EXERCISE MATERIAL ->
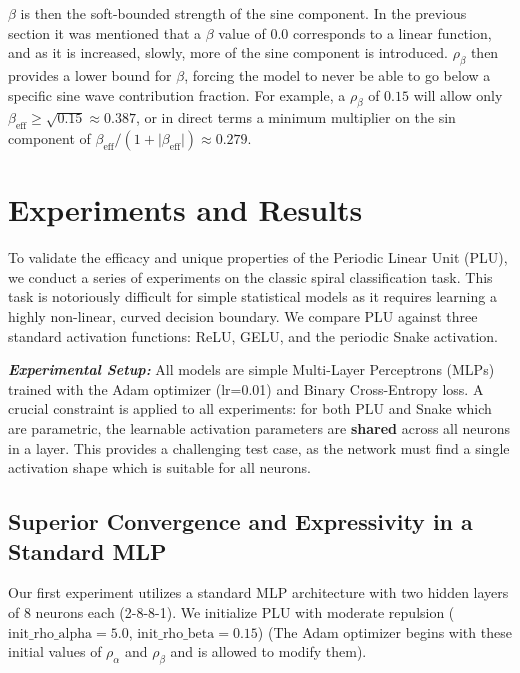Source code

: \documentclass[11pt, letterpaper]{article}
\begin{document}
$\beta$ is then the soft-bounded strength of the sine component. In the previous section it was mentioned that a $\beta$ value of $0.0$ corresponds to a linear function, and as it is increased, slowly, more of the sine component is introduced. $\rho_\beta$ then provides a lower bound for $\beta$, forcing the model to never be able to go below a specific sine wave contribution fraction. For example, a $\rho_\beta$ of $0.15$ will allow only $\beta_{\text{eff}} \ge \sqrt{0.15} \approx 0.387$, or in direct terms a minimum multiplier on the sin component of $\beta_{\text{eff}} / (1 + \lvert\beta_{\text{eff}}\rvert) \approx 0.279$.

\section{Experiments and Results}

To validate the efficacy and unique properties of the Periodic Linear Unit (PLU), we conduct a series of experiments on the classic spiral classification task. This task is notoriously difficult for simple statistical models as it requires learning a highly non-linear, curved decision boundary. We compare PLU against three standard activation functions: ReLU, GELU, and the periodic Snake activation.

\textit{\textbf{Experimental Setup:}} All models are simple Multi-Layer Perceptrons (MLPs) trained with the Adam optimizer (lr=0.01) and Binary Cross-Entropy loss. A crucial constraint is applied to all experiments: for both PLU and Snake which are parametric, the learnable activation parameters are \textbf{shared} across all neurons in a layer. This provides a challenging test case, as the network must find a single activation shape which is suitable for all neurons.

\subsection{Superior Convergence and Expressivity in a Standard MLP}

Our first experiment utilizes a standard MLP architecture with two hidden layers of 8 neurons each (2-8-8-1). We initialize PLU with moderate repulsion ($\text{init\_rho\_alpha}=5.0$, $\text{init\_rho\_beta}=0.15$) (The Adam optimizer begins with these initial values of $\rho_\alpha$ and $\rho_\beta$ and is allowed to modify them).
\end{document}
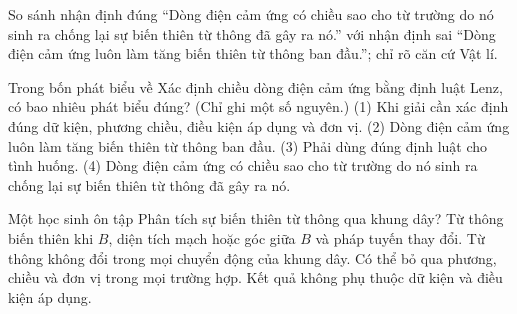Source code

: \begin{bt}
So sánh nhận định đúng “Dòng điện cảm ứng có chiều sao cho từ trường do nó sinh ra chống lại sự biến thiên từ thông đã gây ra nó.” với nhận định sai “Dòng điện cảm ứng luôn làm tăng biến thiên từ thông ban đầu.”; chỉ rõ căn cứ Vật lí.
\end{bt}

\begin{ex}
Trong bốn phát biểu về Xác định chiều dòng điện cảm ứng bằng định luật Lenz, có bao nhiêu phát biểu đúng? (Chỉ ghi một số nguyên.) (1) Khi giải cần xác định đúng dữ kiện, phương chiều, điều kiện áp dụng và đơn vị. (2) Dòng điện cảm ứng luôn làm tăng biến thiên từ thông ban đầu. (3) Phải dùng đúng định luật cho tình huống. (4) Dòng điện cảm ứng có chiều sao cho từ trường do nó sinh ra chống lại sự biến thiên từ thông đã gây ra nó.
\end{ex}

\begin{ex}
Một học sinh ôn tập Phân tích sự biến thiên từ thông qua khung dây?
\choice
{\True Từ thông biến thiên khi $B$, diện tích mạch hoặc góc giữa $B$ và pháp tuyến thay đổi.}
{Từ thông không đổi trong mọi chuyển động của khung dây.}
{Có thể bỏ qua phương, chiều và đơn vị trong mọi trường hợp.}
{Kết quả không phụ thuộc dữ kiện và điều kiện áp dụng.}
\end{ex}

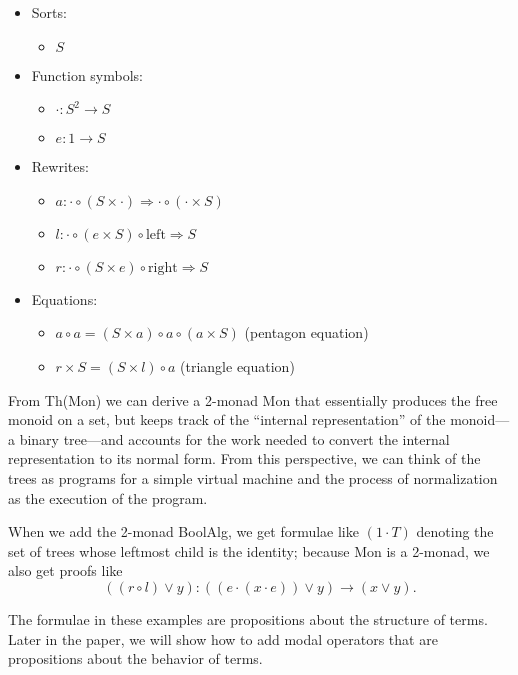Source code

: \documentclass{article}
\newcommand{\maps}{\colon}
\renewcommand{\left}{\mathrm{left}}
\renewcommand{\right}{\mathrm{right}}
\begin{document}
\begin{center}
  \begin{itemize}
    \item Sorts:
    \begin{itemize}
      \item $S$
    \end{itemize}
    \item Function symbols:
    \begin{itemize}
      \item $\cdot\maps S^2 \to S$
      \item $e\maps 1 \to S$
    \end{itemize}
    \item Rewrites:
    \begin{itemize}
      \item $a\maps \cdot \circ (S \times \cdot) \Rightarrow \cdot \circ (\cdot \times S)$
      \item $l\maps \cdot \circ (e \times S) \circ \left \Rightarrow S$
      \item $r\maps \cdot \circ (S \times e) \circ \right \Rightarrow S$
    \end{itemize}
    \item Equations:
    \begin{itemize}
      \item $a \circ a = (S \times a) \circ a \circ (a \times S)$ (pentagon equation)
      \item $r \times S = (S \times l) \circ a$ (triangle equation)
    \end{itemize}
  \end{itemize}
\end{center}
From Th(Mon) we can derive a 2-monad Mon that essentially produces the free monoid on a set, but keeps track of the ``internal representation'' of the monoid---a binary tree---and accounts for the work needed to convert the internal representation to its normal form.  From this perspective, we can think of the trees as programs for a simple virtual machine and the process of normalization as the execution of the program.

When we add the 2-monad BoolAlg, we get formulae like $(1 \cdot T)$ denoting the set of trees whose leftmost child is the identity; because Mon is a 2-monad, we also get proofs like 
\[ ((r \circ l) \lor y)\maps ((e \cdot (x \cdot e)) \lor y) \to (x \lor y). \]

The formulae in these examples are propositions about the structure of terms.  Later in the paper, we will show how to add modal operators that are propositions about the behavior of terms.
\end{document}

WHAT YOU SHOULD DO ->
Copy all lines from the material that hold "Rightarrow".

TASK RESPONSE ->
      \item $a\maps \cdot \circ (S \times \cdot) \Rightarrow \cdot \circ (\cdot \times S)$
      \item $l\maps \cdot \circ (e \times S) \circ \left \Rightarrow S$
      \item $r\maps \cdot \circ (S \times e) \circ \right \Rightarrow S$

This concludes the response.